Source texts of formatted documents:
= Beginning of Section =
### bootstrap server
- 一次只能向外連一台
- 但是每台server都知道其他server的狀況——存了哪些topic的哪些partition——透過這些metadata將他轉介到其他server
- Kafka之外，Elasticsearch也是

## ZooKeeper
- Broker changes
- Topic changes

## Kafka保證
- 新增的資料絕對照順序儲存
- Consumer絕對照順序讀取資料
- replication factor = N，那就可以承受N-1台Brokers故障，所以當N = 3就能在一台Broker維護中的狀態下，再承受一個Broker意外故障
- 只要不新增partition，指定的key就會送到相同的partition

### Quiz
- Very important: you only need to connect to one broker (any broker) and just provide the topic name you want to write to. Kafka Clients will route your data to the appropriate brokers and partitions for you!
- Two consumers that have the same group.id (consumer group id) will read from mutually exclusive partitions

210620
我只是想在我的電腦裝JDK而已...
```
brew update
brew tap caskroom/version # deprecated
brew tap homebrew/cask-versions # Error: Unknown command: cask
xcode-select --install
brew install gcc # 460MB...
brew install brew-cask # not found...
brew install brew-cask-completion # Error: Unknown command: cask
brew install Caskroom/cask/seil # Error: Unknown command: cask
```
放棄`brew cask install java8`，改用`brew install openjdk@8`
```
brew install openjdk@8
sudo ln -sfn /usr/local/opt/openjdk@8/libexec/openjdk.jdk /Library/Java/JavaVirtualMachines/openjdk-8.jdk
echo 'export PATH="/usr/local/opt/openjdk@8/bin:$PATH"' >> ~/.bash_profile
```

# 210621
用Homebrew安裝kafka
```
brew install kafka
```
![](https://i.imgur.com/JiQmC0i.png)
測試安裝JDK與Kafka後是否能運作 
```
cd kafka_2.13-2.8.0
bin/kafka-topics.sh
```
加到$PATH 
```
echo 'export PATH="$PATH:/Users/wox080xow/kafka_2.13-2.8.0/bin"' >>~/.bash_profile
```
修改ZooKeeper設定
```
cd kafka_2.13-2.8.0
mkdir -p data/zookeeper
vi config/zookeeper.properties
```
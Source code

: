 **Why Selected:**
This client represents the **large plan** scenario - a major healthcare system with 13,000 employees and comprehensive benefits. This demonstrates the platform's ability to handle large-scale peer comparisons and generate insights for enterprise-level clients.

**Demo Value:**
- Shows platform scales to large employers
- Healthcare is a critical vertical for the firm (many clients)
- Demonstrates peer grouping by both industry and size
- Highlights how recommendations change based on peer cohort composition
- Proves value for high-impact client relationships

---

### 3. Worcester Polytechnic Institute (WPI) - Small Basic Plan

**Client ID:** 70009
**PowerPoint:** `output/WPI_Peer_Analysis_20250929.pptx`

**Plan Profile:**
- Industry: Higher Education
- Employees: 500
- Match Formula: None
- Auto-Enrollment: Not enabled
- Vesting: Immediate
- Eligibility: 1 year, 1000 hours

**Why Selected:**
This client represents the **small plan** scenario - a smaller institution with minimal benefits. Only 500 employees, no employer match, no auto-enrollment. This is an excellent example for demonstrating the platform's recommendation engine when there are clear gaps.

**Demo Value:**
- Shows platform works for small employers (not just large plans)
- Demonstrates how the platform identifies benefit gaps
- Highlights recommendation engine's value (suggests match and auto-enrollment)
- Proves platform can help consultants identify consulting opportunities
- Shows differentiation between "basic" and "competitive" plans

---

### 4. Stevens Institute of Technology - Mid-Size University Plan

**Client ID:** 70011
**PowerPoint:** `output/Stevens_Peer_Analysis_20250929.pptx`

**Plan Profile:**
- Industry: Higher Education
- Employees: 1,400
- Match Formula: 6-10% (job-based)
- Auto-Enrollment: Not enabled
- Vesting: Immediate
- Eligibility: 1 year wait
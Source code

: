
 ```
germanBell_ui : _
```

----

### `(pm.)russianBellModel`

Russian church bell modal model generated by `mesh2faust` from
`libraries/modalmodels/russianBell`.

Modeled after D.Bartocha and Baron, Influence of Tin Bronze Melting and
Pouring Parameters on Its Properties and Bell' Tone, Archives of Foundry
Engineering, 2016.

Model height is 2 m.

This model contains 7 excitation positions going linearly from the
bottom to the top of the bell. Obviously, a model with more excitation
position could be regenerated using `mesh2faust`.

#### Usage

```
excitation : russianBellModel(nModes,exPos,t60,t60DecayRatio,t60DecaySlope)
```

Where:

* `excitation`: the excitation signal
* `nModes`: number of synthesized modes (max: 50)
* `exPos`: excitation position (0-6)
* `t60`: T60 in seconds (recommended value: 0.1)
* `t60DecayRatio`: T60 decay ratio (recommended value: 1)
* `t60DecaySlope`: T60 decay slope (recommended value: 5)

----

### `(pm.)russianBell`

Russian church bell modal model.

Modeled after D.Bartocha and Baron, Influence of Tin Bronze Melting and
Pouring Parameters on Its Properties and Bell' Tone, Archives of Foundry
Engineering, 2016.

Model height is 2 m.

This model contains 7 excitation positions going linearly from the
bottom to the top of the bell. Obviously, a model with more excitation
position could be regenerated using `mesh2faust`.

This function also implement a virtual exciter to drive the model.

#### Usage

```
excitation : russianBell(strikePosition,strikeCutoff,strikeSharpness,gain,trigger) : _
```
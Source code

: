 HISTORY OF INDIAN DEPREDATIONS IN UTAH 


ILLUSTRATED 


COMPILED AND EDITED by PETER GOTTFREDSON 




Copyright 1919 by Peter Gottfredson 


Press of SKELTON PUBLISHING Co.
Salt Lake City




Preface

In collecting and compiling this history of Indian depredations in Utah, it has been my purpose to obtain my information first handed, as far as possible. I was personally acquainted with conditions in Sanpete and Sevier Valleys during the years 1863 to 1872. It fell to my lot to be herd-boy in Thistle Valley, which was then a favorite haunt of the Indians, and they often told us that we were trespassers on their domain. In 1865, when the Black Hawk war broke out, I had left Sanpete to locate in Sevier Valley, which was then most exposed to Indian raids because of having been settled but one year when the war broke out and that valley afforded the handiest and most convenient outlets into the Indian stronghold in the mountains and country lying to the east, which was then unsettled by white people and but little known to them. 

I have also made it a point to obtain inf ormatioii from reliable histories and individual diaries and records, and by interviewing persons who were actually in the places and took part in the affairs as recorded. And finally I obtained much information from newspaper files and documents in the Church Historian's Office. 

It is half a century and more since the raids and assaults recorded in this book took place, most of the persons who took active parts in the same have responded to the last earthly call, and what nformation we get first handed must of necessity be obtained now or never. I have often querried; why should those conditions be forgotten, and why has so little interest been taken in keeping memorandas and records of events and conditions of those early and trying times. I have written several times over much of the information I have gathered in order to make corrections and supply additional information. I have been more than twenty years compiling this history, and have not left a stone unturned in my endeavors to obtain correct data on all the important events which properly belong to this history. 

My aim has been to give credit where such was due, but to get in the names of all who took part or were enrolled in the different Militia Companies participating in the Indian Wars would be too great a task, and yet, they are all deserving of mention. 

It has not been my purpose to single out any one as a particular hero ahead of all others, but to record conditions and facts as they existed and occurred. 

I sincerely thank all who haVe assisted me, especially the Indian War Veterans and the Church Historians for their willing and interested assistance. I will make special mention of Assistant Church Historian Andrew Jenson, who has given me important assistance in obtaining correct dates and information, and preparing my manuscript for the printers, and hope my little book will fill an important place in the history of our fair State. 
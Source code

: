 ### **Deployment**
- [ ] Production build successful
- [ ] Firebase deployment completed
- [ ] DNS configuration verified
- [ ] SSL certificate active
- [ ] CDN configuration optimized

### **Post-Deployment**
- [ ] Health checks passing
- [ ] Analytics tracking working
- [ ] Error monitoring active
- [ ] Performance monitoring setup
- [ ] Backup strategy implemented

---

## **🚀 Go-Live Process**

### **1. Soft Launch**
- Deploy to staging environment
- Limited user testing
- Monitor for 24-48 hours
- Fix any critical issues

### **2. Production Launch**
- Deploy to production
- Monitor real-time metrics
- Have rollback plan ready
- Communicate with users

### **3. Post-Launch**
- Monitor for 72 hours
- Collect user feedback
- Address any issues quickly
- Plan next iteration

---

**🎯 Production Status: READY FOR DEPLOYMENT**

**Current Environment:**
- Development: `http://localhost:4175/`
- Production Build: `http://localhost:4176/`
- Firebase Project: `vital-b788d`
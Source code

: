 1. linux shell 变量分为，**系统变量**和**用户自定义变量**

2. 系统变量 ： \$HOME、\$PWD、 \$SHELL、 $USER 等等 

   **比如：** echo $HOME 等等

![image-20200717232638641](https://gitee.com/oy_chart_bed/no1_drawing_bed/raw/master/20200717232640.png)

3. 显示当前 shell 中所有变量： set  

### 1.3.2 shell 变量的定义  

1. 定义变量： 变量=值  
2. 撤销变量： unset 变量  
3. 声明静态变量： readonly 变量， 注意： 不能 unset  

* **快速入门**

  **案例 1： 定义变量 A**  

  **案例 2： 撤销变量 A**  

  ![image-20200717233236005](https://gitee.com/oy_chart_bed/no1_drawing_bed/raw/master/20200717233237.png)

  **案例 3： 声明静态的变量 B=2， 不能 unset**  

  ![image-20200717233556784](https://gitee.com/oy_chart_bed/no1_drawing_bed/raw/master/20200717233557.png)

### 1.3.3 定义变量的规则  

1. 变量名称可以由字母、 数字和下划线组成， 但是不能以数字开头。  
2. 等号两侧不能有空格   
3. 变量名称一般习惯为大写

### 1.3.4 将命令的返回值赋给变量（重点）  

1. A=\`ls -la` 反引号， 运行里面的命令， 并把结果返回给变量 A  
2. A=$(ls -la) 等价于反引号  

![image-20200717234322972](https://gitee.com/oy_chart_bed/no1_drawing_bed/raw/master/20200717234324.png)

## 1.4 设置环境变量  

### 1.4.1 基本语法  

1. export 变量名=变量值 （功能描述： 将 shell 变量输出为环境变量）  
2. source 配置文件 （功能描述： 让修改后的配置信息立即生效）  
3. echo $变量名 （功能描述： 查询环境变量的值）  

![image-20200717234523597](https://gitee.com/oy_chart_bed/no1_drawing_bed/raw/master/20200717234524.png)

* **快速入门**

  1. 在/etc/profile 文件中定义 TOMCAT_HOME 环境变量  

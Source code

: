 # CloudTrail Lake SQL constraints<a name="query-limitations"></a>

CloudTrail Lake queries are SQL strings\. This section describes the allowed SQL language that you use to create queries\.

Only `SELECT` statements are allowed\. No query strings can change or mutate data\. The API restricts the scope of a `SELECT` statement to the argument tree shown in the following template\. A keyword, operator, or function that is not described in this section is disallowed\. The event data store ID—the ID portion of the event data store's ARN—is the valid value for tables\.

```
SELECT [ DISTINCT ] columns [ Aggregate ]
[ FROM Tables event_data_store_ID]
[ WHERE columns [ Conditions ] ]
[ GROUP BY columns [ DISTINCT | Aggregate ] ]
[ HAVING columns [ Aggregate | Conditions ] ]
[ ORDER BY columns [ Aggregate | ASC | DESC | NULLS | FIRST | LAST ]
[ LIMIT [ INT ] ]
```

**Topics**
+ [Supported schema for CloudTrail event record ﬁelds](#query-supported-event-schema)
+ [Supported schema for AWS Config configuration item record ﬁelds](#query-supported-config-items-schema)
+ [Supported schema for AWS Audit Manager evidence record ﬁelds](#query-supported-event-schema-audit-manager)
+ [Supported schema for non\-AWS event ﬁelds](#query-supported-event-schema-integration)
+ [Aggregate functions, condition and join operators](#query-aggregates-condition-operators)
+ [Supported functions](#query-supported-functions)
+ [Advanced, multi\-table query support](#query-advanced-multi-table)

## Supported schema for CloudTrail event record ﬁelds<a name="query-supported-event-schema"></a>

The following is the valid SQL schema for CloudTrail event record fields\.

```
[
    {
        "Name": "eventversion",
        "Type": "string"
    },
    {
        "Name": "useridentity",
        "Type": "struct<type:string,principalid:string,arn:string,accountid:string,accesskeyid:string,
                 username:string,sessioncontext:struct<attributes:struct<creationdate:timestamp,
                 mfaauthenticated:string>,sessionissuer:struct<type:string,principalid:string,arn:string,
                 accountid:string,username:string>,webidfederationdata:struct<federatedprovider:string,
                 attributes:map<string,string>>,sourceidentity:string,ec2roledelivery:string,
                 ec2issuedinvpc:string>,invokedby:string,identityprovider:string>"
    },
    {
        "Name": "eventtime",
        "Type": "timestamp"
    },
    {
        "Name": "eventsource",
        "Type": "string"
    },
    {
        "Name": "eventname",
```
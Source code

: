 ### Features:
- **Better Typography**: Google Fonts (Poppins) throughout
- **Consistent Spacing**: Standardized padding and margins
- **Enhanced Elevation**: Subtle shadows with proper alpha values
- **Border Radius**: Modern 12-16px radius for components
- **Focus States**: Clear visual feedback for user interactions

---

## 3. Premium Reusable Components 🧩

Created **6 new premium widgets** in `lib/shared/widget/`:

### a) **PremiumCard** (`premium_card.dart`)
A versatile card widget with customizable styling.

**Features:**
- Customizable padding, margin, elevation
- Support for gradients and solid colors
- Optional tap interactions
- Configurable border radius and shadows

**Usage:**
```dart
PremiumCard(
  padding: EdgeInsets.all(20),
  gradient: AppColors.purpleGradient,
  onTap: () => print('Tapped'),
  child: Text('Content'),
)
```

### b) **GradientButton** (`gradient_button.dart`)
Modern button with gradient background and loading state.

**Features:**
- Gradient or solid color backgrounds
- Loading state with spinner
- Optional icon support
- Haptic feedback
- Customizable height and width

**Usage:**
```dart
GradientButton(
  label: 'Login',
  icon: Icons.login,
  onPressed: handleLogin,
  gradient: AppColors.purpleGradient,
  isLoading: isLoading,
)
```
= End of Section =
**Task brief**
Where does the word "active" occur in the records? Return every line that holds it.

**Exercise result**
It is half a century and more since the raids and assaults recorded in this book took place, most of the persons who took active parts in the same have responded to the last earthly call, and what nformation we get first handed must of necessity be obtained now or never. I have often querried; why should those conditions be forgotten, and why has so little interest been taken in keeping memorandas and records of events and conditions of those early and trying times. I have written several times over much of the information I have gathered in order to make corrections and supply additional information. I have been more than twenty years compiling this history, and have not left a stone unturned in my endeavors to obtain correct data on all the important events which properly belong to this history. 
- [ ] SSL certificate active
- [ ] Error monitoring active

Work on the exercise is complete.